_Aim of the task_: Restate the records below word for word.

Segment Start: Input records

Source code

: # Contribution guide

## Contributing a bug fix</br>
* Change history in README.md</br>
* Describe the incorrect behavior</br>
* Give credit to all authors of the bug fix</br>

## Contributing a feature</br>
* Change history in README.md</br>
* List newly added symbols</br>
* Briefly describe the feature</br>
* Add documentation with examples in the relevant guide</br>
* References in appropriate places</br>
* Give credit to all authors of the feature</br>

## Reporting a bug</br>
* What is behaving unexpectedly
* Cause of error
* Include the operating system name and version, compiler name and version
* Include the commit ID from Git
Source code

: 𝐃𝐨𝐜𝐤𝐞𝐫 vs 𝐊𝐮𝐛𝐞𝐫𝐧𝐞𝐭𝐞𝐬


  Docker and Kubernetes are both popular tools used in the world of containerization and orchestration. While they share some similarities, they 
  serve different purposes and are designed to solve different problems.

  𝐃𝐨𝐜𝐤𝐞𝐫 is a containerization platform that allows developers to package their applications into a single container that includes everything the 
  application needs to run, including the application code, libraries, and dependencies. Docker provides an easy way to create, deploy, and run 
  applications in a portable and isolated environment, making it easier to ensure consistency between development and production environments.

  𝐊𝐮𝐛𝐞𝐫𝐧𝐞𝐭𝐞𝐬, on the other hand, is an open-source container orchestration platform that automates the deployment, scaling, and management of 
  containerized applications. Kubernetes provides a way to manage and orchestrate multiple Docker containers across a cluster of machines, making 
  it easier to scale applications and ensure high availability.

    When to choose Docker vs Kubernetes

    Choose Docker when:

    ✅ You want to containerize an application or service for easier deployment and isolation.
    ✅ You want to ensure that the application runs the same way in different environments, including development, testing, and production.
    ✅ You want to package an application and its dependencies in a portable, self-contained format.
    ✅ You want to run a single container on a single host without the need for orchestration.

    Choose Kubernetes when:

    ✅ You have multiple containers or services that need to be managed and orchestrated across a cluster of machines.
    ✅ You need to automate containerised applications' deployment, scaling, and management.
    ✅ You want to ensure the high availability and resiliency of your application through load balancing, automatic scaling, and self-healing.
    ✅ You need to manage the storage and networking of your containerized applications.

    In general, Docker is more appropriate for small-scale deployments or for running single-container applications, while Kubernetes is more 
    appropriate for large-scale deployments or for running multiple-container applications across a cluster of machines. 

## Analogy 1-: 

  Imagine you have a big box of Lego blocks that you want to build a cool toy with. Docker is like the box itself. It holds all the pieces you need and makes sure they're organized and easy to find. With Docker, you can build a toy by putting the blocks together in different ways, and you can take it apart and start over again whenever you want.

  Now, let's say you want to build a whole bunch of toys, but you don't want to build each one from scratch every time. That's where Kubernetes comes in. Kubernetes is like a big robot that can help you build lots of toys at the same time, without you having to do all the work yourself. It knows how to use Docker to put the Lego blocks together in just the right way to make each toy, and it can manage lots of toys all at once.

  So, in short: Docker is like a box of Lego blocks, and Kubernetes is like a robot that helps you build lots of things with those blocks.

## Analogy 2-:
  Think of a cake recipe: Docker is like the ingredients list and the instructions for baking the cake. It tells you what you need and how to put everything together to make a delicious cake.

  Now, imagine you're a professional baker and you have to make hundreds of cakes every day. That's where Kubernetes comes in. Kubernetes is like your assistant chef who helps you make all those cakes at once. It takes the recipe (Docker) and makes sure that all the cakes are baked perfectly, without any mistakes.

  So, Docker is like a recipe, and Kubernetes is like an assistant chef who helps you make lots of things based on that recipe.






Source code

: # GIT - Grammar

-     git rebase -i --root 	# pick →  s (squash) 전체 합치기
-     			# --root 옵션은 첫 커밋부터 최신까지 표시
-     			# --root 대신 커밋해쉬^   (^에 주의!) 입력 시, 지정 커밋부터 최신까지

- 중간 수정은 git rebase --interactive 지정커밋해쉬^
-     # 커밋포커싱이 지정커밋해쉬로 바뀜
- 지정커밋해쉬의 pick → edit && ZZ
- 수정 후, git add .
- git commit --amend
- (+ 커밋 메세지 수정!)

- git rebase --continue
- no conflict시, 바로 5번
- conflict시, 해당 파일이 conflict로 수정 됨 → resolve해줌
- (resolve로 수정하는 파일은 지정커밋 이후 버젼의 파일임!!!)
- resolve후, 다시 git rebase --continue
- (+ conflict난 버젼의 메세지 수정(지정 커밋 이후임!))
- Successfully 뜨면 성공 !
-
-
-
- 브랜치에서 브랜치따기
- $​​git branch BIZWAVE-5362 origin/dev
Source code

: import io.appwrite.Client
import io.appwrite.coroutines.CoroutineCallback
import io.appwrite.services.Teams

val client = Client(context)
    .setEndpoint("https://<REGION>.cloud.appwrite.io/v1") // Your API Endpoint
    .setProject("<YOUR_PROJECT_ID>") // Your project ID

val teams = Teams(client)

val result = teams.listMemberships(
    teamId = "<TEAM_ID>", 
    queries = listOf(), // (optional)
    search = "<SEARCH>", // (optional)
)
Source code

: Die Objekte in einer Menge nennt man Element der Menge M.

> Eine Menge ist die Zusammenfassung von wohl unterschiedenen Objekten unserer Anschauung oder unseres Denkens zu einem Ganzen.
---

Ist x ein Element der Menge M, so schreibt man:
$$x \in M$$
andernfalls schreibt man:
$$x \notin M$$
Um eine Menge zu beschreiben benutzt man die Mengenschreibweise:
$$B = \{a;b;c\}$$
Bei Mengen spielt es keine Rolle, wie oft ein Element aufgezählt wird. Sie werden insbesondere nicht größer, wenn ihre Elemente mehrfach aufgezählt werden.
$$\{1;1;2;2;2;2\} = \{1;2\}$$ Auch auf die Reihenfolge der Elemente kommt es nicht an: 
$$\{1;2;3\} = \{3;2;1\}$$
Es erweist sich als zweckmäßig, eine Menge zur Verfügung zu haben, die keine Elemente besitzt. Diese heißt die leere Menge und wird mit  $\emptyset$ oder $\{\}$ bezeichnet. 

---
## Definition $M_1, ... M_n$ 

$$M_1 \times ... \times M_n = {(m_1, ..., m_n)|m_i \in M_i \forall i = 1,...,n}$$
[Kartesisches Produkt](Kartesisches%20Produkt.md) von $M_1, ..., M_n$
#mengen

Segment End: Input records

_Result of the task_:
Source code

: # Contribution guide

## Contributing a bug fix</br>
* Change history in README.md</br>
* Describe the incorrect behavior</br>
* Give credit to all authors of the bug fix</br>

## Contributing a feature</br>
* Change history in README.md</br>
* List newly added symbols</br>
* Briefly describe the feature</br>
* Add documentation with examples in the relevant guide</br>
* References in appropriate places</br>
* Give credit to all authors of the feature</br>

## Reporting a bug</br>
* What is behaving unexpectedly
* Cause of error
* Include the operating system name and version, compiler name and version
* Include the commit ID from Git
Source code

: 𝐃𝐨𝐜𝐤𝐞𝐫 vs 𝐊𝐮𝐛𝐞𝐫𝐧𝐞𝐭𝐞𝐬


  Docker and Kubernetes are both popular tools used in the world of containerization and orchestration. While they share some similarities, they 
  serve different purposes and are designed to solve different problems.

  𝐃𝐨𝐜𝐤𝐞𝐫 is a containerization platform that allows developers to package their applications into a single container that includes everything the 
  application needs to run, including the application code, libraries, and dependencies. Docker provides an easy way to create, deploy, and run 
  applications in a portable and isolated environment, making it easier to ensure consistency between development and production environments.

  𝐊𝐮𝐛𝐞𝐫𝐧𝐞𝐭𝐞𝐬, on the other hand, is an open-source container orchestration platform that automates the deployment, scaling, and management of 
  containerized applications. Kubernetes provides a way to manage and orchestrate multiple Docker containers across a cluster of machines, making 
  it easier to scale applications and ensure high availability.

    When to choose Docker vs Kubernetes

    Choose Docker when:

    ✅ You want to containerize an application or service for easier deployment and isolation.
    ✅ You want to ensure that the application runs the same way in different environments, including development, testing, and production.
    ✅ You want to package an application and its dependencies in a portable, self-contained format.
    ✅ You want to run a single container on a single host without the need for orchestration.

    Choose Kubernetes when:

    ✅ You have multiple containers or services that need to be managed and orchestrated across a cluster of machines.
    ✅ You need to automate containerised applications' deployment, scaling, and management.
    ✅ You want to ensure the high availability and resiliency of your application through load balancing, automatic scaling, and self-healing.
    ✅ You need to manage the storage and networking of your containerized applications.

    In general, Docker is more appropriate for small-scale deployments or for running single-container applications, while Kubernetes is more 
    appropriate for large-scale deployments or for running multiple-container applications across a cluster of machines. 

## Analogy 1-: 

  Imagine you have a big box of Lego blocks that you want to build a cool toy with. Docker is like the box itself. It holds all the pieces you need and makes sure they're organized and easy to find. With Docker, you can build a toy by putting the blocks together in different ways, and you can take it apart and start over again whenever you want.

  Now, let's say you want to build a whole bunch of toys, but you don't want to build each one from scratch every time. That's where Kubernetes comes in. Kubernetes is like a big robot that can help you build lots of toys at the same time, without you having to do all the work yourself. It knows how to use Docker to put the Lego blocks together in just the right way to make each toy, and it can manage lots of toys all at once.

  So, in short: Docker is like a box of Lego blocks, and Kubernetes is like a robot that helps you build lots of things with those blocks.

## Analogy 2-:
  Think of a cake recipe: Docker is like the ingredients list and the instructions for baking the cake. It tells you what you need and how to put everything together to make a delicious cake.

  Now, imagine you're a professional baker and you have to make hundreds of cakes every day. That's where Kubernetes comes in. Kubernetes is like your assistant chef who helps you make all those cakes at once. It takes the recipe (Docker) and makes sure that all the cakes are baked perfectly, without any mistakes.

  So, Docker is like a recipe, and Kubernetes is like an assistant chef who helps you make lots of things based on that recipe.






Source code

: # GIT - Grammar

-     git rebase -i --root 	# pick →  s (squash) 전체 합치기
-     			# --root 옵션은 첫 커밋부터 최신까지 표시
-     			# --root 대신 커밋해쉬^   (^에 주의!) 입력 시, 지정 커밋부터 최신까지

- 중간 수정은 git rebase --interactive 지정커밋해쉬^
-     # 커밋포커싱이 지정커밋해쉬로 바뀜
- 지정커밋해쉬의 pick → edit && ZZ
- 수정 후, git add .
- git commit --amend
- (+ 커밋 메세지 수정!)

- git rebase --continue
- no conflict시, 바로 5번
- conflict시, 해당 파일이 conflict로 수정 됨 → resolve해줌
- (resolve로 수정하는 파일은 지정커밋 이후 버젼의 파일임!!!)
- resolve후, 다시 git rebase --continue
- (+ conflict난 버젼의 메세지 수정(지정 커밋 이후임!))
- Successfully 뜨면 성공 !
-
-
-
- 브랜치에서 브랜치따기
- $​​git branch BIZWAVE-5362 origin/dev
Source code

: import io.appwrite.Client
import io.appwrite.coroutines.CoroutineCallback
import io.appwrite.services.Teams

val client = Client(context)
    .setEndpoint("https://<REGION>.cloud.appwrite.io/v1") // Your API Endpoint
    .setProject("<YOUR_PROJECT_ID>") // Your project ID

val teams = Teams(client)

val result = teams.listMemberships(
    teamId = "<TEAM_ID>", 
    queries = listOf(), // (optional)
    search = "<SEARCH>", // (optional)
)
Source code

: Die Objekte in einer Menge nennt man Element der Menge M.

> Eine Menge ist die Zusammenfassung von wohl unterschiedenen Objekten unserer Anschauung oder unseres Denkens zu einem Ganzen.
---

Ist x ein Element der Menge M, so schreibt man:
$$x \in M$$
andernfalls schreibt man:
$$x \notin M$$
Um eine Menge zu beschreiben benutzt man die Mengenschreibweise:
$$B = \{a;b;c\}$$
Bei Mengen spielt es keine Rolle, wie oft ein Element aufgezählt wird. Sie werden insbesondere nicht größer, wenn ihre Elemente mehrfach aufgezählt werden.
$$\{1;1;2;2;2;2\} = \{1;2\}$$ Auch auf die Reihenfolge der Elemente kommt es nicht an: 
$$\{1;2;3\} = \{3;2;1\}$$
Es erweist sich als zweckmäßig, eine Menge zur Verfügung zu haben, die keine Elemente besitzt. Diese heißt die leere Menge und wird mit  $\emptyset$ oder $\{\}$ bezeichnet. 

---
## Definition $M_1, ... M_n$ 

$$M_1 \times ... \times M_n = {(m_1, ..., m_n)|m_i \in M_i \forall i = 1,...,n}$$
[Kartesisches Produkt](Kartesisches%20Produkt.md) von $M_1, ..., M_n$
#mengen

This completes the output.